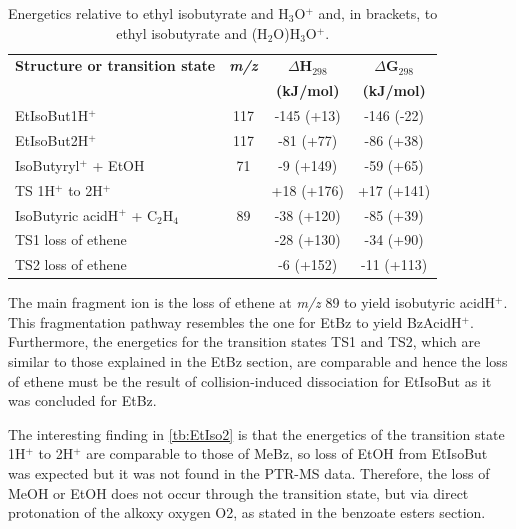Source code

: \begin{table}[htbp]
\centering
\caption{Energetics relative to ethyl isobutyrate and H$_3$O$^+$ and, in brackets, to ethyl isobutyrate and (H$_2$O)H$_3$O$^+$.}
\label{tb:EtIso2}
\begin{tabular}{lccc}
\toprule
\textbf{Structure or transition state}	&\textbf{\textit{m/z} } &\textbf{$\Delta$H$_{298}$} &\textbf{$\Delta$G$_{298}$}\\
& &	\textbf{(kJ/mol)} &\textbf{(kJ/mol)} \\  \toprule
EtIsoBut1H$^+$ & 117 & -145 (+13) & -146 (-22) \\ \midrule
EtIsoBut2H$^+$ & 117 & -81 (+77) & -86 (+38) \\ \midrule
IsoButyryl$^+$ + EtOH & 71 & -9 (+149) & -59 (+65) \\ \midrule
TS 1H$^+$ to 2H$^+$ &  & +18 (+176) & +17 (+141) \\ \midrule
IsoButyric acidH$^+$ + C$_2$H$_4$ & 89 & -38 (+120) & -85 (+39) \\ \midrule
TS1 loss of ethene  &  & -28 (+130) & -34 (+90) \\ \midrule
TS2 loss of ethene  &  & -6 (+152) & -11 (+113) \\
\bottomrule
\end{tabular}
\end{table}




The main fragment ion is the loss of ethene at \textit{m/z} 89 to yield isobutyric acidH$^+$.
%
This fragmentation pathway resembles the one for EtBz to yield BzAcidH$^+$.
%
Furthermore, the energetics for the transition states TS1 and TS2, which are similar to those explained in the EtBz section, are comparable and hence the loss of ethene must be the result of collision-induced dissociation for EtIsoBut as it was concluded for EtBz.
%


The interesting finding in \autoref{tb:EtIso2} is that the energetics of the transition state 1H$^+$ to 2H$^+$ are comparable to those of MeBz, so loss of EtOH from EtIsoBut was expected but it was not found in the PTR-MS data.
%
Therefore, the loss of MeOH or EtOH does not occur through the transition state, but via direct protonation of the alkoxy oxygen O2, as stated in the benzoate esters section.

• _Task to complete_
The answer is to be one number: the count of lines in the entries containing the string "textbf".

• _Answer box_
2